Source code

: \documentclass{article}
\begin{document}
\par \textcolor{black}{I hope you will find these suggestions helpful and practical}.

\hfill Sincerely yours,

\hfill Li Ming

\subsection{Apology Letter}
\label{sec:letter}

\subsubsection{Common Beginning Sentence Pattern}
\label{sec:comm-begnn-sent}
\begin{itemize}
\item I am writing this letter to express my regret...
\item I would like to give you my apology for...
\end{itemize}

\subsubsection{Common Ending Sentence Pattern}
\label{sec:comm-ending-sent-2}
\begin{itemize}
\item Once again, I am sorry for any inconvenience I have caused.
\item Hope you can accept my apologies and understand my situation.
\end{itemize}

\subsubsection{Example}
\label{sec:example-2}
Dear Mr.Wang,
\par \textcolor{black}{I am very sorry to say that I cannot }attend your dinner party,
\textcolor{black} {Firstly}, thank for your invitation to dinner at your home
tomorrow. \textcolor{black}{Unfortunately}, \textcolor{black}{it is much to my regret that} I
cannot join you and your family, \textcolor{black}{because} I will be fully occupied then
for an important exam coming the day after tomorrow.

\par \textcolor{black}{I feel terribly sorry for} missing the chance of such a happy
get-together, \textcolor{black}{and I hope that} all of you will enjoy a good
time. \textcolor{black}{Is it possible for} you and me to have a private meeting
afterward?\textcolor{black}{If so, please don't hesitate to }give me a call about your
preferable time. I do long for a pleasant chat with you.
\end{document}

□ □ □ □

■ REQUIRED WORK
Please give back all of the material above exactly as it was written.

■ OUTPUT BELOW
Source code

: \documentclass{article}
\begin{document}
\par \textcolor{black}{I hope you will find these suggestions helpful and practical}.

\hfill Sincerely yours,

\hfill Li Ming

\subsection{Apology Letter}
\label{sec:letter}

\subsubsection{Common Beginning Sentence Pattern}
\label{sec:comm-begnn-sent}
\begin{itemize}
\item I am writing this letter to express my regret...
\item I would like to give you my apology for...
\end{itemize}

\subsubsection{Common Ending Sentence Pattern}
\label{sec:comm-ending-sent-2}
\begin{itemize}
\item Once again, I am sorry for any inconvenience I have caused.
\item Hope you can accept my apologies and understand my situation.
\end{itemize}

\subsubsection{Example}
\label{sec:example-2}
Dear Mr.Wang,
\par \textcolor{black}{I am very sorry to say that I cannot }attend your dinner party,
\textcolor{black} {Firstly}, thank for your invitation to dinner at your home
tomorrow. \textcolor{black}{Unfortunately}, \textcolor{black}{it is much to my regret that} I
cannot join you and your family, \textcolor{black}{because} I will be fully occupied then
for an important exam coming the day after tomorrow.

\par \textcolor{black}{I feel terribly sorry for} missing the chance of such a happy
get-together, \textcolor{black}{and I hope that} all of you will enjoy a good
time. \textcolor{black}{Is it possible for} you and me to have a private meeting
afterward?\textcolor{black}{If so, please don't hesitate to }give me a call about your
preferable time. I do long for a pleasant chat with you.
\end{document}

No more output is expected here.